Especially since it decomposes the image into a semantic vector space rather than the actual grid of pixels. Once the image is transformed into patch embeddings all sense of pixels is entirely destroyed. The author demonstrates a profound lack of understanding for how multimodal LLMs function that a simple query of one would elucidate immediately.

The right way to handle this is not to build it grids and whatnot, which all get blown away by the embedding encoding but to instruct it to build image processing tools of its own and to mandate their use in constructing the coordinates required and computing the eccentricity of the pattern etc in code and language space. Doing it this way you can even get it to write assertive tests comparing the original layout to the final among various image processing metrics. This would assuredly work better, take far less time, be more stable on iteration, and fits neatly into how a multimodal agentic programming tool actually functions.

mcbuilder a day ago | parent | next [-]

Yeah, this is exactly what I was thinking. LLMs don't have precise geometrical reasoning from images. Having an intuition of how the models work is actually.a defining skill in "prompt engineering"
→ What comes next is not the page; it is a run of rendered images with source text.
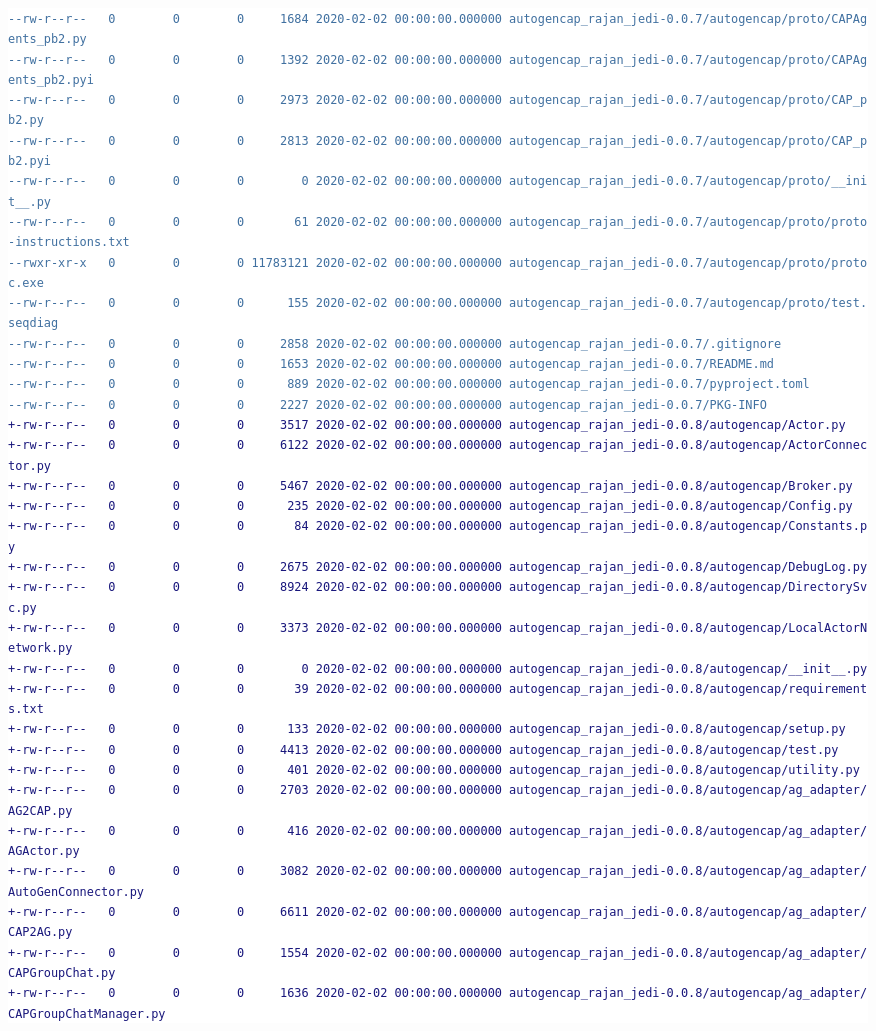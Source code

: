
 ```diff
--rw-r--r--   0        0        0     1684 2020-02-02 00:00:00.000000 autogencap_rajan_jedi-0.0.7/autogencap/proto/CAPAgents_pb2.py
--rw-r--r--   0        0        0     1392 2020-02-02 00:00:00.000000 autogencap_rajan_jedi-0.0.7/autogencap/proto/CAPAgents_pb2.pyi
--rw-r--r--   0        0        0     2973 2020-02-02 00:00:00.000000 autogencap_rajan_jedi-0.0.7/autogencap/proto/CAP_pb2.py
--rw-r--r--   0        0        0     2813 2020-02-02 00:00:00.000000 autogencap_rajan_jedi-0.0.7/autogencap/proto/CAP_pb2.pyi
--rw-r--r--   0        0        0        0 2020-02-02 00:00:00.000000 autogencap_rajan_jedi-0.0.7/autogencap/proto/__init__.py
--rw-r--r--   0        0        0       61 2020-02-02 00:00:00.000000 autogencap_rajan_jedi-0.0.7/autogencap/proto/proto-instructions.txt
--rwxr-xr-x   0        0        0 11783121 2020-02-02 00:00:00.000000 autogencap_rajan_jedi-0.0.7/autogencap/proto/protoc.exe
--rw-r--r--   0        0        0      155 2020-02-02 00:00:00.000000 autogencap_rajan_jedi-0.0.7/autogencap/proto/test.seqdiag
--rw-r--r--   0        0        0     2858 2020-02-02 00:00:00.000000 autogencap_rajan_jedi-0.0.7/.gitignore
--rw-r--r--   0        0        0     1653 2020-02-02 00:00:00.000000 autogencap_rajan_jedi-0.0.7/README.md
--rw-r--r--   0        0        0      889 2020-02-02 00:00:00.000000 autogencap_rajan_jedi-0.0.7/pyproject.toml
--rw-r--r--   0        0        0     2227 2020-02-02 00:00:00.000000 autogencap_rajan_jedi-0.0.7/PKG-INFO
+-rw-r--r--   0        0        0     3517 2020-02-02 00:00:00.000000 autogencap_rajan_jedi-0.0.8/autogencap/Actor.py
+-rw-r--r--   0        0        0     6122 2020-02-02 00:00:00.000000 autogencap_rajan_jedi-0.0.8/autogencap/ActorConnector.py
+-rw-r--r--   0        0        0     5467 2020-02-02 00:00:00.000000 autogencap_rajan_jedi-0.0.8/autogencap/Broker.py
+-rw-r--r--   0        0        0      235 2020-02-02 00:00:00.000000 autogencap_rajan_jedi-0.0.8/autogencap/Config.py
+-rw-r--r--   0        0        0       84 2020-02-02 00:00:00.000000 autogencap_rajan_jedi-0.0.8/autogencap/Constants.py
+-rw-r--r--   0        0        0     2675 2020-02-02 00:00:00.000000 autogencap_rajan_jedi-0.0.8/autogencap/DebugLog.py
+-rw-r--r--   0        0        0     8924 2020-02-02 00:00:00.000000 autogencap_rajan_jedi-0.0.8/autogencap/DirectorySvc.py
+-rw-r--r--   0        0        0     3373 2020-02-02 00:00:00.000000 autogencap_rajan_jedi-0.0.8/autogencap/LocalActorNetwork.py
+-rw-r--r--   0        0        0        0 2020-02-02 00:00:00.000000 autogencap_rajan_jedi-0.0.8/autogencap/__init__.py
+-rw-r--r--   0        0        0       39 2020-02-02 00:00:00.000000 autogencap_rajan_jedi-0.0.8/autogencap/requirements.txt
+-rw-r--r--   0        0        0      133 2020-02-02 00:00:00.000000 autogencap_rajan_jedi-0.0.8/autogencap/setup.py
+-rw-r--r--   0        0        0     4413 2020-02-02 00:00:00.000000 autogencap_rajan_jedi-0.0.8/autogencap/test.py
+-rw-r--r--   0        0        0      401 2020-02-02 00:00:00.000000 autogencap_rajan_jedi-0.0.8/autogencap/utility.py
+-rw-r--r--   0        0        0     2703 2020-02-02 00:00:00.000000 autogencap_rajan_jedi-0.0.8/autogencap/ag_adapter/AG2CAP.py
+-rw-r--r--   0        0        0      416 2020-02-02 00:00:00.000000 autogencap_rajan_jedi-0.0.8/autogencap/ag_adapter/AGActor.py
+-rw-r--r--   0        0        0     3082 2020-02-02 00:00:00.000000 autogencap_rajan_jedi-0.0.8/autogencap/ag_adapter/AutoGenConnector.py
+-rw-r--r--   0        0        0     6611 2020-02-02 00:00:00.000000 autogencap_rajan_jedi-0.0.8/autogencap/ag_adapter/CAP2AG.py
+-rw-r--r--   0        0        0     1554 2020-02-02 00:00:00.000000 autogencap_rajan_jedi-0.0.8/autogencap/ag_adapter/CAPGroupChat.py
+-rw-r--r--   0        0        0     1636 2020-02-02 00:00:00.000000 autogencap_rajan_jedi-0.0.8/autogencap/ag_adapter/CAPGroupChatManager.py
```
thecr0w a day ago | parent [-]

Yeah, still trying to build my intuition. Experiments/investigations like this help me. Any other blogs or experiments you'd suggest?

fnordpiglet a day ago | parent [-]

Asking your favorite LLM actually helps a lot. They generally are well trained on LLM papers unsurprisingly. In this case though it’s important to realize the LLM is incapable of seeing or hearing or reading. Everything has to be transformed into a vector space. Images are generally cut into patches (like 16x16) which are themselves transformed by several neural networks to convert them into a semantic space represented by the models parameters.

But this isn’t hugely different than your vision. You don’t see the pixel grid either. You have to use tools to measure things. You have the ability over time to iteratively interact with the image by perhaps counting grid lines but the LLM does not - it’s a one shot inference against this highly transformed image. They’ve gotten better at complex visual tasks including types of counting, but it’s not able to examine the image in any analytical way or even in its original representation. It’s just not possible.

It can however make tools that can. It’s very good at working with PIL and other image processing libraries or even writing image processing code de novo, and then using those to ground itself. Likewise it can not do math, but it can write a calculator that can do highly complex mathematics on its behalf.

thecr0w a day ago | parent | prev [-]

Great, thanks for that suggestion!